Clint Dempsey is set to make his debut with new club Tottenham Hotspur once the international break concludes. Dempsey will become the third high-profile American addition to Spurs in recent years, and the first outfield player.
Why Are We Here?
After one of the best displays by any American player who took his game to Europe, Clint Dempsey completed a move from southwest London to north London. Though the expectation was Dempsey would be joining American-owned Liverpool, the final day of the transfer window held a major surprise. Dempsey is now teammates with Brad Friedel at Spurs, a club trying to make sure their 4th-place finish last season was yet another step on their path to becoming a title contender.
And Where Are We?
London town, our recent Olympic hosts. London as a soccer capital is unique even in Europe. There are currently six topflight clubs playing in the city, and none of them share a stadium. That one-sport concentration in a single geographic area means allegiances formed around neighborhoods. As the name suggest, Spurs call Tottenham home. We're in north London, the borough of Haringey, where the local Premier League team is the biggest draw.
And The Club?
The last time Spurs won the league was in 1961, a time before London started swinging and rock completely separated itself from rockabilly. That title came ten years after their first, putting them ahead of clubs like Fulham, West Ham, and QPR in the 'London clubs that have won the topflight category,' but not by much. They have eight FA Cups and four League Cups, with their last trophy coming in the 2008 League Cup. There's also the European honors, with two UEFA Cup wins and a Cup-Winners' Cup title. For most of the 2000's, Spurs was a publicly traded club. That ended when the club went private early in 2012, but they lack the benefactor model seen at Premier League champions Manchester City and London's Chelsea. Like their derby rivals Arsenal, Spurs are competing against economic models as well as soccer strategies.

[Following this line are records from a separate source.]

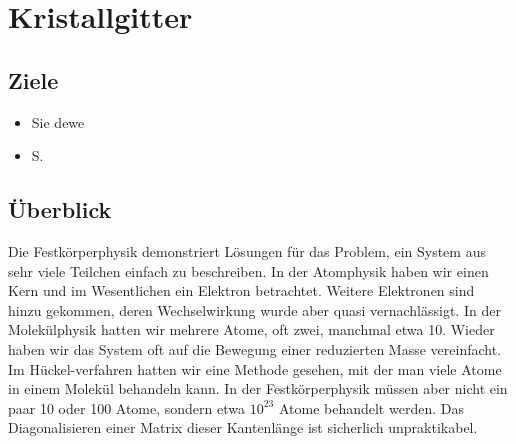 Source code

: 
\chapter{Kristallgitter}





\section{Ziele}

\begin{itemize}
\item Sie dewe

\item S.

\end{itemize}





\section{Überblick}

Die Festkörperphysik demonstriert Lösungen für das Problem, ein System aus sehr viele Teilchen einfach zu beschreiben. In der Atomphysik haben wir einen Kern und im Wesentlichen ein Elektron betrachtet. Weitere Elektronen sind hinzu gekommen, deren Wechselwirkung wurde aber quasi vernachlässigt. In der Molekülphysik hatten wir mehrere Atome, oft zwei, manchmal etwa 10. Wieder haben wir das System oft auf die Bewegung einer reduzierten Masse vereinfacht. Im Hückel-verfahren hatten wir eine Methode gesehen, mit der man viele Atome in einem Molekül behandeln kann. In der Festkörperphysik müssen aber nicht ein paar 10 oder 100 Atome, sondern etwa $10^{23}$ Atome behandelt werden. Das Diagonalisieren einer Matrix dieser Kantenlänge ist sicherlich unpraktikabel.

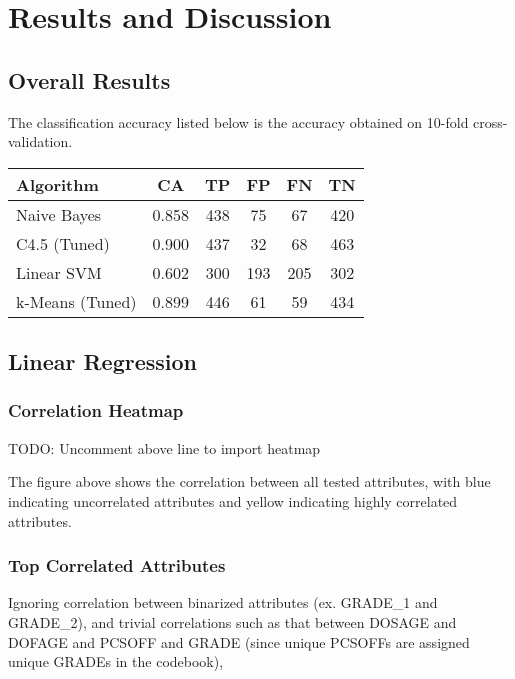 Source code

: \documentclass[]{article}
\begin{document}
\section{Results and Discussion}

\subsection{Overall Results}

The classification accuracy listed below is the accuracy obtained on 10-fold cross-validation.

\begin{tabular}{|l|c|c|c|c|c|}
\hline
Algorithm & CA & TP & FP & FN & TN \\
\hline
Naive Bayes & 0.858 & 438 & 75 & 67 & 420 \\ 
C4.5 (Tuned) & 0.900 & 437 & 32 & 68 & 463 \\
Linear SVM & 0.602 & 300 & 193 & 205 & 302 \\
k-Means (Tuned) & 0.899 & 446 & 61 & 59 & 434 \\
\hline
\end{tabular}

\subsection{Linear Regression}

\subsubsection{Correlation Heatmap}

TODO: Uncomment above line to import heatmap

The figure above shows the correlation between all tested attributes, 
with blue indicating uncorrelated attributes and yellow indicating highly correlated attributes.

\subsubsection{Top Correlated Attributes}
Ignoring correlation between binarized attributes (ex. GRADE\_1 and GRADE\_2), 
and trivial correlations such as that between DOSAGE and DOFAGE and PCSOFF and GRADE (since unique PCSOFFs are assigned unique GRADEs in the codebook),
\end{document}
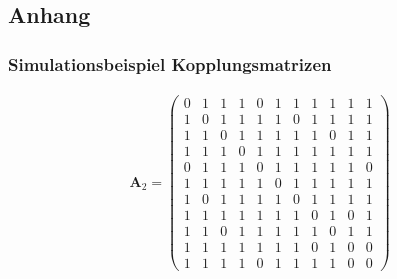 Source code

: \subsection*{Anhang}\label{anhang}
\subsubsection*{Simulationsbeispiel Kopplungsmatrizen}
\begin{align*}
\boldsymbol{A}_2=
\begin{pmatrix}
0 & 1 & 1 & 1 & 0 & 1 & 1 & 1 & 1 & 1 & 1 \\
1 & 0 & 1 & 1 & 1 & 1 & 0 & 1 & 1 & 1 & 1 \\
1 & 1 & 0 & 1 & 1 & 1 & 1 & 1 & 0 & 1 & 1 \\
1 & 1 & 1 & 0 & 1 & 1 & 1 & 1 & 1 & 1 & 1 \\
0 & 1 & 1 & 1 & 0 & 1 & 1 & 1 & 1 & 1 & 0 \\
1 & 1 & 1 & 1 & 1 & 0 & 1 & 1 & 1 & 1 & 1 \\
1 & 0 & 1 & 1 & 1 & 1 & 0 & 1 & 1 & 1 & 1 \\
1 & 1 & 1 & 1 & 1 & 1 & 1 & 0 & 1 & 0 & 1 \\
1 & 1 & 0 & 1 & 1 & 1 & 1 & 1 & 0 & 1 & 1 \\
1 & 1 & 1 & 1 & 1 & 1 & 1 & 0 & 1 & 0 & 0 \\
1 & 1 & 1 & 1 & 0 & 1 & 1 & 1 & 1 & 0 & 0 
\end{pmatrix}
\end{align*}
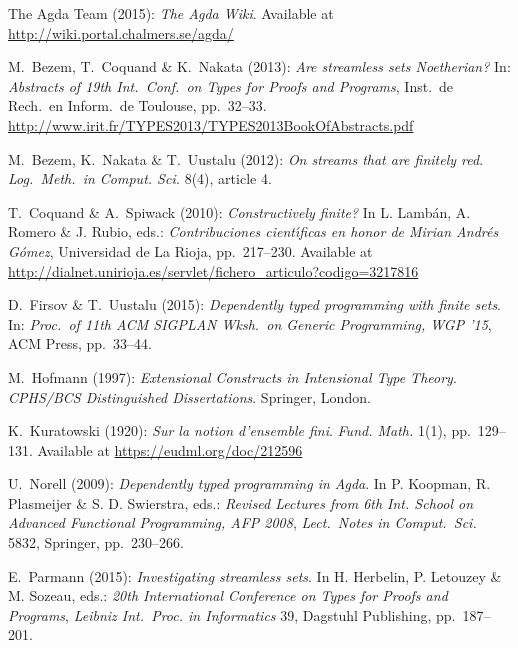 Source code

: \documentclass{eptcs}
\begin{document}

\begin{thebibliography}{20}

 The Agda Team (2015):
\newblock \textsl{The Agda Wiki}. Available at \url{http://wiki.portal.chalmers.se/agda/}

 M.~Bezem, T.~Coquand \& K.~Nakata (2013):
\newblock \emph{Are streamless sets Noetherian?}
\newblock In: \textsl{Abstracts of 19th Int.\ Conf.\ on Types for Proofs and Programs}, Inst.\ de Rech.\ en Inform.\ de Toulouse, pp.~32--33. \url{http://www.irit.fr/TYPES2013/TYPES2013BookOfAbstracts.pdf}

 M.~Bezem, K.~Nakata \& T.~Uustalu (2012):
\newblock \emph{On streams that are finitely red}.
\newblock \textsl{Log.\ Meth.\ in Comput. Sci.} 8(4), article 4.



 T.~Coquand \& A.~Spiwack (2010):
\newblock \emph{Constructively finite?}
\newblock In L. Lamb\'an, A. Romero \& J. Rubio, eds.:
\textsl{Contribuciones cient{\'\i}ficas en honor de Mirian Andr{\'e}s
    G{\'o}mez}, Universidad de La Rioja, pp.~217--230.
Available at \url{http://dialnet.unirioja.es/servlet/fichero_articulo?codigo=3217816}

 D.~Firsov \& T.~Uustalu (2015):
\newblock \emph{Dependently typed programming with finite sets}.
\newblock In: \textsl{Proc.\ of 11th ACM SIGPLAN Wksh.\ on Generic Programming, WGP
  '15}, ACM Press, pp.~33--44. 

 M.~Hofmann (1997):
\newblock \emph{Extensional Constructs in Intensional Type Theory}.
\newblock \textsl{CPHS/BCS Distinguished Dissertations}. Springer, London.

 K.~Kuratowski (1920):
\newblock \emph{Sur la notion d'ensemble fini}. 
\newblock \textsl{Fund. Math.} 1(1), pp.~129--131.
Available at \url{https://eudml.org/doc/212596}

 U.~Norell (2009):
\newblock \emph{Dependently typed programming in Agda}.
\newblock In P. Koopman, R. Plasmeijer \& S. D. Swierstra, eds.: \textsl{Revised Lectures from 6th Int. School on Advanced Functional Programming, AFP 2008}, \textsl{Lect.\ Notes in Comput.\ Sci.} 5832, Springer, pp.~230--266.

 E.~Parmann (2015):
\newblock \emph{Investigating streamless sets}.
\newblock In H. Herbelin, P. Letouzey \& M. Sozeau, eds.: \textsl{20th International Conference on Types for Proofs and Programs}, \textsl{Leibniz Int.\ Proc. in Informatics} 39, Dagstuhl Publishing, pp.~187--201.


\end{thebibliography}
\end{document}
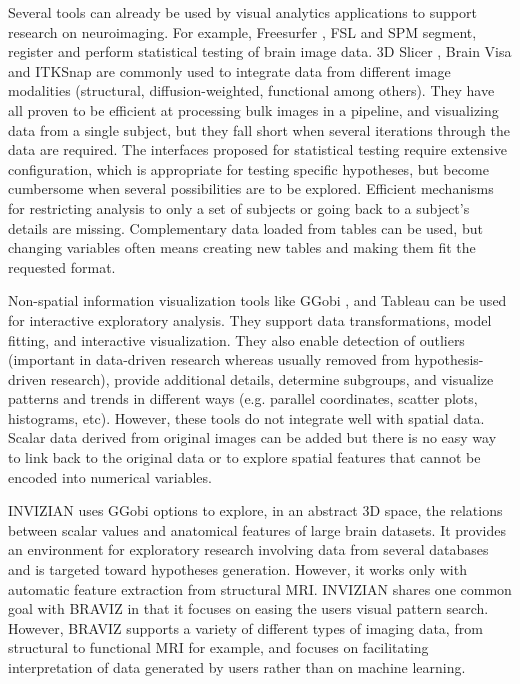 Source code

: \documentclass[twocolumn]{svjour3}
\begin{document}
Several tools can already be used by visual analytics applications to support research on neuroimaging. For example, Freesurfer \cite{fischl_freesurfer_2012}, FSL \cite{jenkinson_fsl_2012} and SPM \cite{friston_statistical_2006} segment, register and perform statistical testing of brain image data. 3D Slicer \cite{fedorov_3d_2012}, Brain Visa \cite{cointepas_brainvisa:_2001} and ITKSnap \cite{yushkevich_user-guided_2006} are commonly used to integrate data from different image modalities (structural, diffusion-weighted, functional among others). They have all proven to be efficient at processing bulk images in a pipeline, and visualizing data from a single subject, but they fall short when several iterations through the data are required. The interfaces proposed for statistical testing require extensive configuration, which is appropriate for testing specific hypotheses, but become cumbersome when several possibilities are to be explored. Efficient mechanisms for restricting analysis to only a set of subjects or going back to a subject's details are missing. Complementary data loaded from tables can be used, but changing variables often means creating new tables and making them fit the requested format.


Non-spatial information visualization tools like GGobi \cite{cook_interactive_2007}, and Tableau\cite{hanrahan_tableau_2003} can be used for interactive exploratory analysis. They support data transformations, model fitting, and interactive visualization. They also enable  detection of outliers (important in data-driven research whereas usually removed from hypothesis-driven research), provide additional details, determine subgroups, and visualize patterns and trends in different ways (e.g. parallel coordinates, scatter plots, histograms, etc). However, these tools do not integrate well with spatial data. Scalar data derived from original images can be added but there is no easy way to link back to the original data or to explore spatial features that cannot be encoded into numerical variables.

INVIZIAN \cite{bowman_query-based_2011,bowman_feature-similarity_2012,bowman_visual_2012} uses GGobi options to explore, in an abstract 3D space, the relations between scalar values and anatomical features of large brain datasets. It provides an environment for exploratory research involving data from several databases and is targeted toward hypotheses generation. However, it works only with automatic feature extraction from structural MRI. INVIZIAN shares one common goal with BRAVIZ in that it focuses on easing the users visual pattern search. However, BRAVIZ supports a variety of different types of imaging data, from structural to functional MRI for example, and focuses on facilitating interpretation of data generated by users rather than on machine learning.
\end{document}
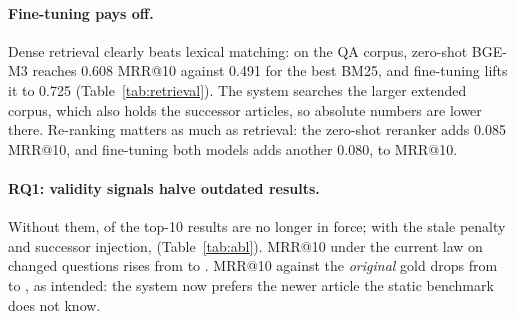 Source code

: \documentclass{article} %
\begin{document}
\begin{table}[t]
\centering
\caption{\textbf{Retrieval} (11,885 test questions). \emph{Left:} retrieval only on the QA corpus (68,663 passages).
\emph{Right:} the extended corpus used by the system (185,216 chunks, also holding the successor articles).}
\label{tab:retrieval}
\small
\begin{minipage}[t]{0.485\linewidth}\centering
{}
\end{minipage}\hfill
\begin{minipage}[t]{0.485\linewidth}\centering
{}
\end{minipage}
\end{table}

\paragraph{Fine-tuning pays off.}
Dense retrieval clearly beats lexical matching: on the QA corpus, zero-shot BGE-M3 reaches 0.608 MRR@10 against 0.491
for the best BM25, and fine-tuning lifts it to 0.725 (Table~\ref{tab:retrieval}). The system searches the larger
extended corpus, which also holds the successor articles, so absolute numbers are lower there. Re-ranking matters as
much as retrieval: the zero-shot reranker adds 0.085 MRR@10, and fine-tuning both models adds another 0.080, to
\textbf{\ResFtCeMrr} MRR@10.



\paragraph{RQ1: validity signals halve outdated results.}
Without them, \ResStaleNoTimePct{} of the top-10 results are no longer in force; with the stale penalty and successor
injection, \ResStaleTimePct{} (Table~\ref{tab:abl}). MRR@10 under the current law on changed questions rises from
\ResTmrrNoTime{} to \ResTmrrTime. MRR@10 against the \emph{original} gold drops from \ResFtCeMrr{} to \ResTimeMrr{}, as
intended: the system now prefers the newer article the static benchmark does not know.
\end{document}
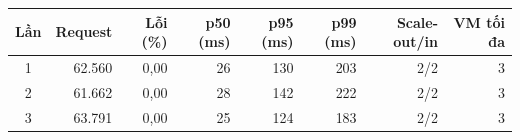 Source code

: \begin{tabular}{@{}crrrrrrr@{}}
\toprule
Lần & Request & Lỗi (\%) & p50 (ms) & p95 (ms) & p99 (ms) & Scale-out/in & VM tối đa \\
\midrule
1 & 62.560 & 0,00 & 26 & 130 & 203 & 2/2 & 3 \\
2 & 61.662 & 0,00 & 28 & 142 & 222 & 2/2 & 3 \\
3 & 63.791 & 0,00 & 25 & 124 & 183 & 2/2 & 3 \\
\bottomrule
\end{tabular} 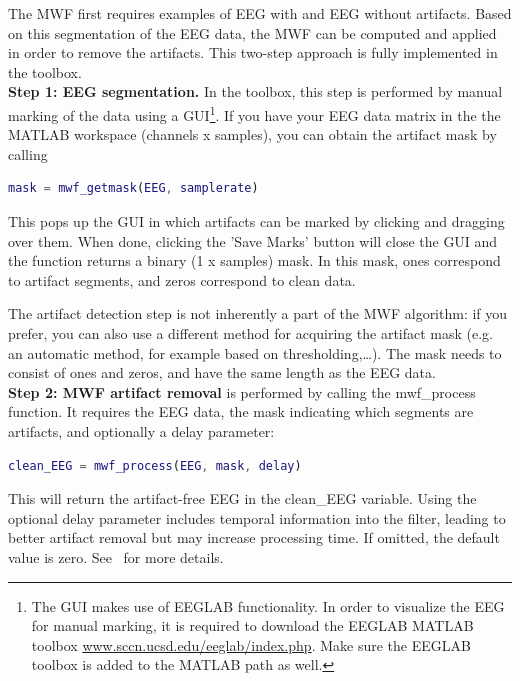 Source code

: \documentclass[11pt]{article}
\begin{document}
The MWF first requires examples of EEG with and EEG without artifacts. Based on this segmentation of the EEG data, the MWF can be computed and applied in order to remove the artifacts. This two-step approach is fully implemented in the toolbox.
\\

\textbf{Step 1: EEG segmentation.} In the toolbox, this step is performed by manual marking of the data using a GUI\footnote{The GUI makes use of EEGLAB functionality. In order to visualize the EEG for manual marking, it is required to download the EEGLAB MATLAB toolbox \url{www.sccn.ucsd.edu/eeglab/index.php}. Make sure the EEGLAB toolbox is added to the MATLAB path as well.}. If you have your EEG data matrix in the the MATLAB workspace (channels x samples), you can obtain the artifact mask by calling

\begin{lstlisting}[frame=single, language=matlab]
    mask = mwf_getmask(EEG, samplerate)
\end{lstlisting}

This pops up the GUI in which artifacts can be marked by clicking and dragging over them. When done, clicking the 'Save Marks' button will close the GUI and the function returns a binary (1 x samples) mask. In this mask, ones correspond to artifact segments, and zeros correspond to clean data. 

The artifact detection step is not inherently a part of the MWF algorithm: if you prefer, you can also use a different method for acquiring the artifact mask (e.g. an automatic method, for example based on thresholding,\ldots). The mask needs to consist of ones and zeros, and have the same length as the EEG data.
\\

\textbf{Step 2: MWF artifact removal} is performed by calling the mwf\_process function. It requires the EEG data, the mask indicating which segments are artifacts, and optionally a delay parameter:

\begin{lstlisting}[frame=single, language=matlab]
    clean_EEG = mwf_process(EEG, mask, delay)
\end{lstlisting}

This will return the artifact-free EEG in the clean\_EEG variable. Using the optional delay parameter includes temporal information into the filter, leading to better artifact removal but may increase processing time. If omitted, the default value is zero. See~\cite{somers2018generic} for more details.
\end{document}
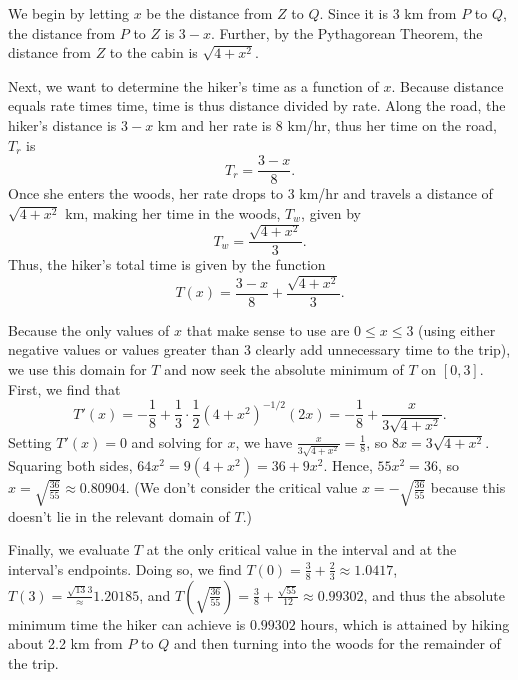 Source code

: \begin{activitySolution}
We begin by letting $x$ be the distance from $Z$ to $Q$.  Since it is 3 km from $P$ to $Q$, the distance from $P$ to $Z$ is $3-x$.  Further, by the Pythagorean Theorem, the distance from $Z$ to the cabin is $\sqrt{4+x^2}$.

Next, we want to determine the hiker's time as a function of $x$.  Because distance equals rate times time, time is thus distance divided by rate.  Along the road, the hiker's distance is $3-x$ km and her rate is $8$ km/hr, thus her time on the road, $T_r$ is
$$T_r = \frac{3-x}{8}.$$
Once she enters the woods, her rate drops to $3$ km/hr and travels a distance of $\sqrt{4+x^2}$ km, making her time in the woods, $T_w$, given by
$$T_w = \frac{\sqrt{4+x^2}}{3}.$$
Thus, the hiker's total time is given by the function
$$T(x) = \frac{3-x}{8} + \frac{\sqrt{4+x^2}}{3}.$$

Because the only values of $x$ that make sense to use are $0 \le x \le 3$ (using either negative values or values greater than 3 clearly add unnecessary time to the trip), we use this domain for $T$ and now seek the absolute minimum of $T$ on $[0,3]$.  First, we find that
$$T'(x) = -\frac{1}{8} + \frac{1}{3} \cdot \frac{1}{2} (4+x^2)^{-1/2} (2x) = -\frac{1}{8} + \frac{x}{3\sqrt{4+x^2}}.$$
Setting $T'(x) = 0$ and solving for $x$, we have $\frac{x}{3\sqrt{4+x^2}} = \frac{1}{8}$, so $8x = 3\sqrt{4+x^2}$.  Squaring both sides, $64x^2 = 9(4+x^2) = 36 + 9x^2$.  Hence, $55x^2 = 36$, so $x = \sqrt{\frac{36}{55}} \approx 0.80904$.  (We don't consider the critical value $x = -\sqrt{\frac{36}{55}}$ because this doesn't lie in the relevant domain of $T$.)

Finally, we evaluate $T$ at the only critical value in the interval and at the interval's endpoints.  Doing so, we find $T(0) = \frac{3}{8} + \frac{2}{3} \approx 1.0417$, $T(3) = \frac{\sqrt{13}{3}} \approx 1.20185$, and $T(\sqrt{\frac{36}{55}}) = \frac{3}{8} + \frac{\sqrt{55}}{12} \approx 0.99302$, and thus the absolute minimum time the hiker can achieve is $0.99302$ hours, which is attained by hiking about 2.2 km from $P$ to $Q$ and then turning into the woods for the remainder of the trip.
\end{activitySolution}
\aftera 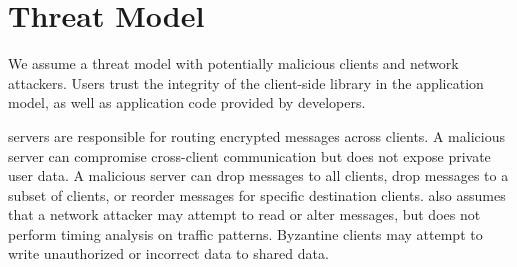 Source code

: \section{Threat Model}


We assume a threat model with  potentially malicious  clients and network attackers.  Users trust the integrity of  the client-side library in the application model, as well as application code provided by developers. 

\name{} servers are responsible for routing encrypted messages across clients. A malicious server can compromise cross-client communication but does not expose private user data. A malicious server can drop messages to all clients, drop messages to a subset of clients, or reorder messages for specific destination clients. 
\name{} also assumes that a network attacker may attempt to read or alter messages, but does not perform timing analysis on traffic patterns. Byzantine clients may attempt to write unauthorized or incorrect data to shared data.

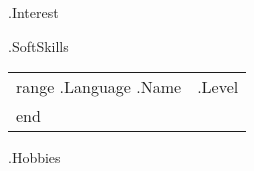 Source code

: \documentclass[11pt]{article}
\begin{document}
\begin{textblock}{5.1}
    {{.Interest}}



    {{.SoftSkills}}


    \begin{tabular}{@{}p{24mm} @{\hskip 0.2cm}p{24mm}@{}}
        {{range .Language}}
            {{.Name}} & {{.Level}} \\
        {{end}}
    \end{tabular}



    {{.Hobbies}}


    \end{textblock}
\end{document}
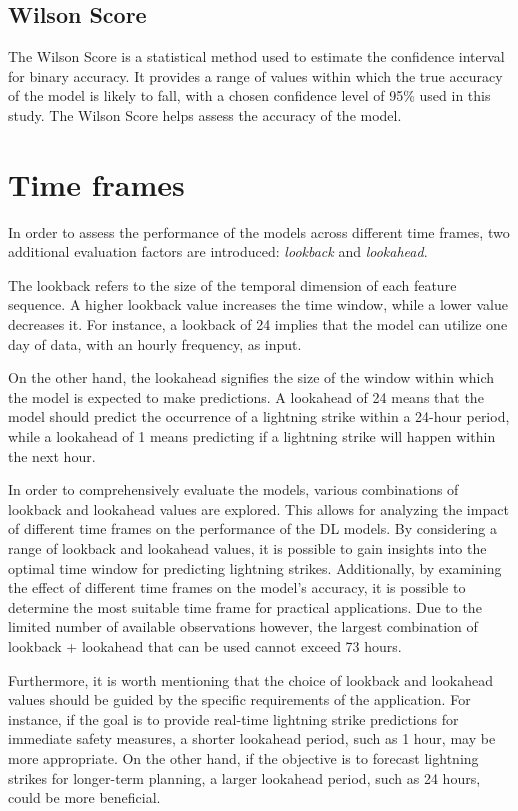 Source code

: \subsection{Wilson Score}

The Wilson Score is a statistical method used to estimate the confidence interval for binary accuracy. It provides a range of values within which the true accuracy of the model is likely to fall, with a chosen confidence level of 95\% used in this study. The Wilson Score helps assess the accuracy of the model.

\section{Time frames}

In order to assess the performance of the models across different time frames, two additional evaluation factors are introduced: \textit{lookback} and \textit{lookahead}.

The lookback refers to the size of the temporal dimension of each feature sequence. A higher lookback value increases the time window, while a lower value decreases it. For instance, a lookback of 24 implies that the model can utilize one day of data, with an hourly frequency, as input. 

On the other hand, the lookahead signifies the size of the window within which the model is expected to make predictions. A lookahead of 24 means that the model should predict the occurrence of a lightning strike within a 24-hour period, while a lookahead of 1 means predicting if a lightning strike will happen within the next hour.

In order to comprehensively evaluate the models, various combinations of lookback and lookahead values are explored. This allows for analyzing the impact of different time frames on the performance of the DL models. By considering a range of lookback and lookahead values, it is possible to gain insights into the optimal time window for predicting lightning strikes. Additionally, by examining the effect of different time frames on the model's accuracy, it is possible to determine the most suitable time frame for practical applications. Due to the limited number of available observations however, the largest combination of lookback + lookahead that can be used cannot exceed 73 hours.

Furthermore, it is worth mentioning that the choice of lookback and lookahead values should be guided by the specific requirements of the application. For instance, if the goal is to provide real-time lightning strike predictions for immediate safety measures, a shorter lookahead period, such as 1 hour, may be more appropriate. On the other hand, if the objective is to forecast lightning strikes for longer-term planning, a larger lookahead period, such as 24 hours, could be more beneficial.

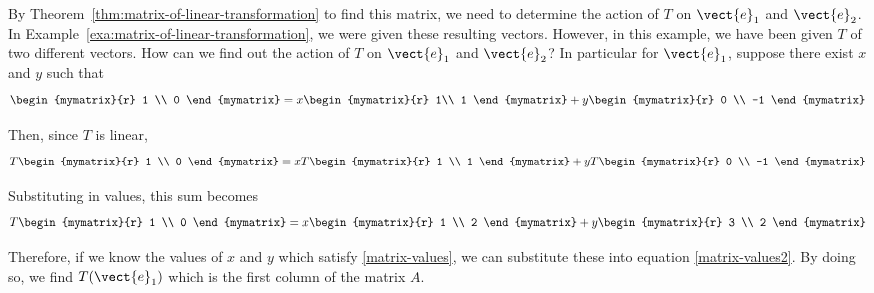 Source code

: \begin{solution} By Theorem~\ref{thm:matrix-of-linear-transformation} to find this matrix, we need to determine the action of $T$ on
$\vect{e}_{1}$ and $\vect{e}_{2}$. In Example~\ref{exa:matrix-of-linear-transformation}, we were given these resulting vectors.
However, in this example, we have been given $T$ of two different vectors. How can we find out the action
of $T$ on $\vect{e}_{1}$ and $\vect{e}_{2}$? In particular for $\vect{e}_{1}$, suppose there exist $x$ and $y$ such that
\begin{equation}
\begin{mymatrix}{r}
1 \\
0
\end{mymatrix} = x\begin{mymatrix}{r}
1\\
1
\end{mymatrix} +y\begin{mymatrix}{r}
0 \\
-1
\end{mymatrix}
\label{matrix-values}
\end{equation}

Then, since $T$ is linear,
\begin{equation*}
T\begin{mymatrix}{r}
1 \\
0
\end{mymatrix}  = x T\begin{mymatrix}{r}
1 \\
1
\end{mymatrix} +y T\begin{mymatrix}{r}
0 \\
-1
\end{mymatrix}
\end{equation*}

Substituting in values, this sum becomes
\begin{equation}
T\begin{mymatrix}{r}
1 \\
0
\end{mymatrix} =
 x\begin{mymatrix}{r}
1 \\
2
\end{mymatrix} +y\begin{mymatrix}{r}
3 \\
2
\end{mymatrix}
\label{matrix-values2}
\end{equation}

Therefore, if we know the values of $x$ and $y$ which satisfy {\eqref{matrix-values}}, we can substitute these into equation {\eqref{matrix-values2}}. By doing so,
we find $T(\vect{e}_1)$ which is the first column of the matrix $A$.


\end{solution}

How Tough Is The Premier League?
Arguably, the toughest league in the world. Proximity doesn't make it any easier, especially in London. Liverpool and Everton might play across a park from each other, but they're not really competing for support with the likes of Tranmere Rovers. It's the same in Manchester, where City and United aren't sweating the potential rise of Stockport County and Bolton is far enough away to be their own entity. It's not like that in London, where four of their clubs finished in the top ten. Spurs aren't the best team in the capital, there's no guarantee that 'best in London' also means 'best in the Premier League," but local supremacy has to happen to take the title.
White Hart Lane, venerable to some and showing its age to others. The stadium is an Archibald Leitch design in its original form, the stock answer to who was the architect on any outstanding soccer stadium built in England or Scotland in the early 1900's. That includes almost all of the classic examples of English soccer stadiums. White Hart Lane currently holds 36,320, a drastic decline in capacity after reconfiguring as an all-seated stadium. That's a problem, and with everything involving Spurs it starts locally. Arsenal moved from their own small stadium to a modern building holding over 60,000. Chelsea are currently looking for greater capacity, and even West Ham United are set to move stadiums for something bigger. It's West Ham that was a setback for Spurs, with that club initially winning the bid to takeover a revamped Olympic Stadium. Though the final decision on who moves into Olympic Stadium has yet to happen, Spurs are no longer interested. Had Spurs won, they would've left north London for East London. As it stands, Spurs are reportedly looking at a redevelopment of White Hart Lane.